Three students recruited by the Campaign for Greener Healthcare carried out carbon footprinting studies in Cornwall NHS in summer 2008. Hayley Manners, studying Analytical Chemistry at the University of Plymouth, Daniel Craven, studying Economics and Politics at the University of Exeter and Kate Dower, studying Biochemistry at the University of Cardiff, were employed through the Shell Step programme, which matches undergraduate students with employers for summer projects.

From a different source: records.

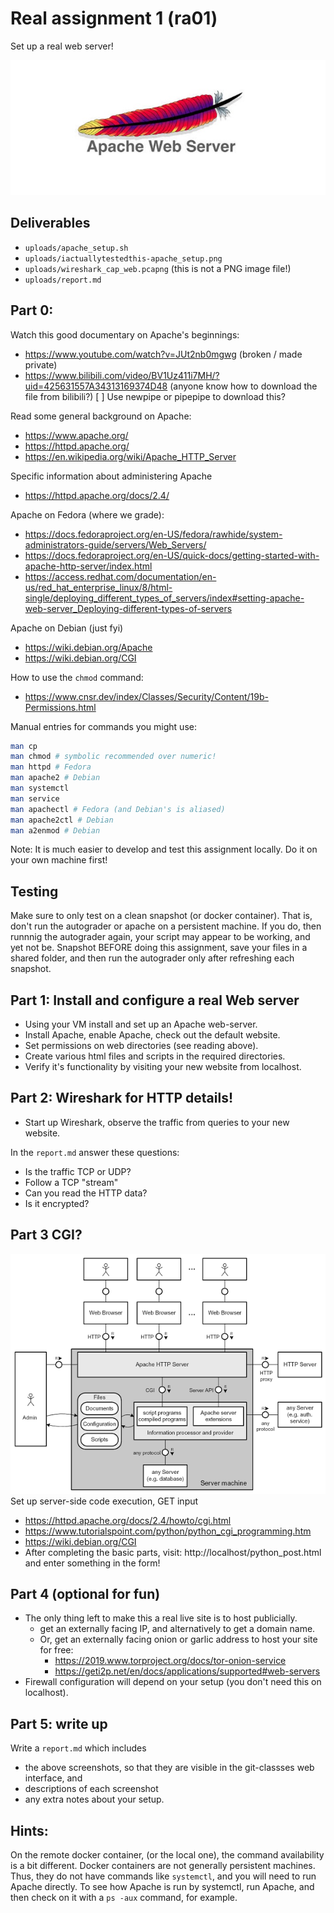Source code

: # Real assignment 1 (ra01)
Set up a real web server!

![./images/apache.jpg](./images/apache.jpg)

## Deliverables
* `uploads/apache_setup.sh`
* `uploads/iactuallytestedthis-apache_setup.png`
* `uploads/wireshark_cap_web.pcapng` (this is not a PNG image file!)
* `uploads/report.md`

## Part 0: 
Watch this good documentary on Apache's beginnings:
* https://www.youtube.com/watch?v=JUt2nb0mgwg (broken / made private)
* https://www.bilibili.com/video/BV1Uz411i7MH/?uid=425631557A34313169374D48 (anyone know how to download the file from bilibili?)
[ ] Use newpipe or pipepipe to download this?

Read some general background on Apache:
* https://www.apache.org/
* https://httpd.apache.org/
* https://en.wikipedia.org/wiki/Apache_HTTP_Server

Specific information about administering Apache
* https://httpd.apache.org/docs/2.4/

Apache on Fedora (where we grade):
* https://docs.fedoraproject.org/en-US/fedora/rawhide/system-administrators-guide/servers/Web_Servers/
* https://docs.fedoraproject.org/en-US/quick-docs/getting-started-with-apache-http-server/index.html
* https://access.redhat.com/documentation/en-us/red_hat_enterprise_linux/8/html-single/deploying_different_types_of_servers/index#setting-apache-web-server_Deploying-different-types-of-servers

Apache on Debian (just fyi)
* https://wiki.debian.org/Apache
* https://wiki.debian.org/CGI

How to use the `chmod` command:
* https://www.cnsr.dev/index/Classes/Security/Content/19b-Permissions.html

Manual entries for commands you might use:
```bash
man cp
man chmod # symbolic recommended over numeric!
man httpd # Fedora
man apache2 # Debian
man systemctl
man service
man apachectl # Fedora (and Debian's is aliased)
man apache2ctl # Debian
man a2enmod # Debian
```

Note: 
It is much easier to develop and test this assignment locally.
Do it on your own machine first!

## Testing
Make sure to only test on a clean snapshot (or docker container).
That is, don't run the autograder or apache on a persistent machine.
If you do, then runnnig the autograder again, 
your script may appear to be working, and yet not be.
Snapshot BEFORE doing this assignment,
save your files in a shared folder,
and then run the autograder only after refreshing each snapshot.

## Part 1: Install and configure a real Web server
* Using your VM install and set up an Apache web-server.
* Install Apache, enable Apache, check out the default website.
* Set permissions on web directories (see reading above).
* Create various html files and scripts in the required directories.
* Verify it's functionality by visiting your new website from localhost.

## Part 2: Wireshark for HTTP details!
* Start up Wireshark, observe the traffic from queries to your new website.

In the `report.md` answer these questions:
* Is the traffic TCP or UDP?
* Follow a TCP "stream"
* Can you read the HTTP data?
* Is it encrypted?

## Part 3 CGI?
![./images/apache_arch.gif](./images/apache_arch.gif)
Set up server-side code execution, GET input
* https://httpd.apache.org/docs/2.4/howto/cgi.html
* https://www.tutorialspoint.com/python/python_cgi_programming.htm
* https://wiki.debian.org/CGI
* After completing the basic parts, visit: http://localhost/python_post.html and enter something in the form!

## Part 4 (optional for fun)
* The only thing left to make this a real live site is to host publicially.
    * get an externally facing IP, and alternatively to get a domain name.
    * Or, get an externally facing onion or garlic address to host your site for free: 
        * https://2019.www.torproject.org/docs/tor-onion-service
        * https://geti2p.net/en/docs/applications/supported#web-servers
* Firewall configuration will depend on your setup (you don't need this on localhost).

## Part 5: write up
Write a `report.md` which includes
* the above screenshots, so that they are visible in the git-classses web interface, and 
* descriptions of each screenshot
* any extra notes about your setup.

## Hints:
On the remote docker container, (or the local one),
the command availability is a bit different.
Docker containers are not generally persistent machines.
Thus, they do not have commands like `systemctl`,
and you will need to run Apache directly.
To see how Apache is run by systemctl,
run Apache, and then check on it with a `ps -aux` command,
for example.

Following the publication last year of the NHS England Carbon Footprint (18 million tonnes of CO2 in 2004) the Campaign was keen to pilot tools for estimating travel emissions associated with NHS care, and identify opportunities to reduce waste in pharmaceuticals - two of the biggest contributors to the NHS footprint.
Two of the students, Hayley and Dan, surveyed staff and patients in order to include travel emissions in their analysis of GP surgeries and of St Austell Community Hospital, while Kate worked on mapping the flow of pharmaceuticals through the PCT. The work was linked to the NHS climate change toolkit pilots running in Cornwall in 2008-9.
Extract from the University of Exeter Shell Step Report 2008
Shell Step Project: Carbon foot-printing exercise
Project Summary: Three Shell Step students pioneered carbon foot-printing for GP surgeries and small hospitals in Cornwall. The Campaign for Greener Healthcare, which is a programme run by Oxford based charity – Knowledge into Action – employed the students.
The aim of the students’ projects was to gather important information about resource efficiency in the NHS in Cornwall. The completed projects are designed to feed into wider reaching pilot schemes being run to gain a better understanding of how to manage the impact of climate change in the county’s Health Service.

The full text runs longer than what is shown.